A receiver is a creature of state law and not subject to federal restrictions.  California has numerous receivership statutes for certain situations.  These include appointing a receiver over nuisance properties for building code violations (see California Health and Safety Code § 17980.6 & 17980.7), appointing a receiver to unwind a criminal enterprise (California Penal Code § 186.6), or appointing a receiver to overtake an unlawful business (California Business and Professions Code § 17204).  However, the general receivership statute that applies to all receiverships is found at California Code of Civil Procedure 564 et seq.  There is also a California Rule of Court Scheme found at California Rule of Court 3.1175-3.1184 that governs what a receiver must do during the pendency of a receivership action.

With that introduction, most readers are likely wondering what exactly a receiver is.  The answer is not San Francisco 49er legend and NFL Hall of Famer Jerry Rice.  Instead, a state court can appoint a receiver to resolve difficult situations such as the insolvency of a corporation, to carry a judgment into effect, or for any reason to preserve the property rights of a party.  CCP 564 et seq.

Receiverships date back to old English Chancery Courts and were a way to resolve a situation where a property or estate was out of control.  A common occurrence would be a king dying without an heir.  If that occurred, all the king’s subjects would wonder who is going to manage the farmers, the knights, the treasury and so on.  To answer these questions, the English Chancery Court would appoint a receiver to temporary control the castle until a permanent plan was formed. Ancient Petitions of the Chancery and the Exchequer at Page 51.  This is still the practice today, a receiver can be appointed over a business, a property, or an estate to take temporary control of a problem asset until a permanent plan is in place, or the asset is sold. (Misita v. Distillers Corp. (1942) 54 Cal. App. 2d 244, 252.)

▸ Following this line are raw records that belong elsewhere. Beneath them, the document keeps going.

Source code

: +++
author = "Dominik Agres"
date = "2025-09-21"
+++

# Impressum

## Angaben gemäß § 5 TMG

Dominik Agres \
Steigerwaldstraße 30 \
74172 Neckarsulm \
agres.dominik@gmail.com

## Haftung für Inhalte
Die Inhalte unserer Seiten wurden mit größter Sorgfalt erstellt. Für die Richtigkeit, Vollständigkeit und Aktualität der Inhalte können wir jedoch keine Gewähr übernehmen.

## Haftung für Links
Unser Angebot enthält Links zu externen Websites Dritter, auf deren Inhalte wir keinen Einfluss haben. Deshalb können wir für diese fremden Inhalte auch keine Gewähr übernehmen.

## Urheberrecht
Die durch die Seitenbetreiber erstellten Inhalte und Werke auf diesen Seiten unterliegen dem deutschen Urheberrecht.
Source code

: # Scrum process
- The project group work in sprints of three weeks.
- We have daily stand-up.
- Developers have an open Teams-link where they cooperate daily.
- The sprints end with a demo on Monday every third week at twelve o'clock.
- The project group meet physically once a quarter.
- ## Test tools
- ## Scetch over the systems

It is worth noting that a receiver is an agent of the court and is a fiduciary to all parties with an interest in the property.  (California Rule of Court 3.1179; see also Shannon v. Superior Court (1990) 217 Cal. App. 3d 986, 992.) Therefore, a business is often wise to appoint a receiver if it is facing a financial hardship.  This is because a receiver can resolve disputes between parties that it cannot resolve or handle itself.  Once a receiver is appointed, they are cloaked with tremendous power, but to be appointed a receiver must prove their expertise and develop a plan that the court approves.  Therefore, a receiver is often an expert that comes in temporarily under court supervision and fixes difficult problems that a company is facing.

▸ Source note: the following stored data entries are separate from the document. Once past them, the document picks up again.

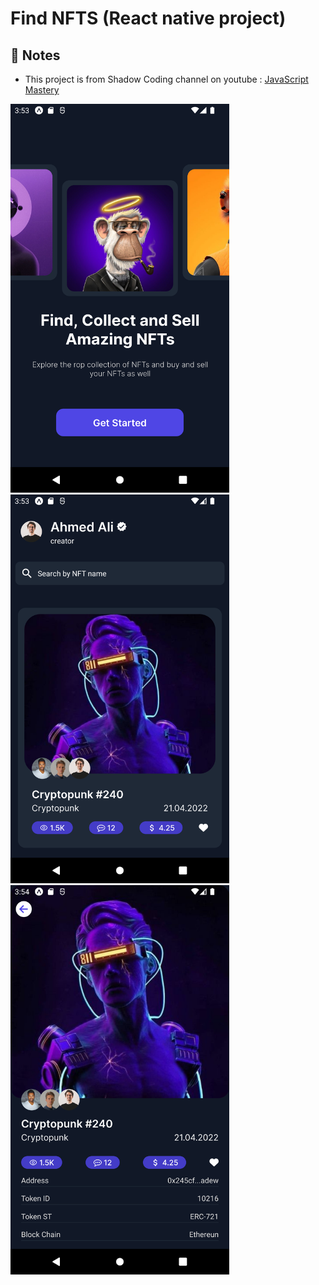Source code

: # Find NFTS (React native project)

## 📝 Notes

- This project is from Shadow Coding channel on youtube : [JavaScript Mastery](https://www.youtube.com/watch?v=j7xV7RTgQOc)

<img src="./assets/images/Welcome.png"  width="350"/>
<img src="./assets/images/Home.png"  width="350"/>
<img src="./assets/images/details.png"  width="350"/>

As it relates to cannabis, receivers have recently been appointed to resolve business disputes for cannabis companies.  (In re Cwnevda LLC, (2019) 602 B.R. 717, 726.)  Furthermore, a Colorado court even authorized a receiver to obtain state cannabis licenses for an unlicensed cannabis company. (Yates v. Hartman, 2018 COA 31 (Colo. App. 2018).  These cases show the numerous ways receiver can be utilized to help a cannabis company, which is locked out of bankruptcy court, financially rehabilitate.

However, while receivership is an ancient remedy, its utilization to financially rehabilitate state legal, but federally illegal cannabis businesses is a new innovation.  With that being said, the most recent receivership development in California law was that of the Health and Safety Receivership, which cities and counties utilize to abate nuisance properties.  (California Health and Safety Code 17980.6 & 17980.7.)   The Health and Safety Receivership remedy has been a tremendous success that cities and counties use throughout the State.  See Daily Journal Article on H & S Receivership from April 1, 2020. 

Based on the success of the Health and Safety Receivership remedy and other receiverships throughout the country, the application of receiverships to the cannabis industry is likely to be another resounding success.  Therefore, until the federal law is resolved, receivership is an excellent alternative for cannabis businesses facing financial difficulty that cannot seek bankruptcy protection.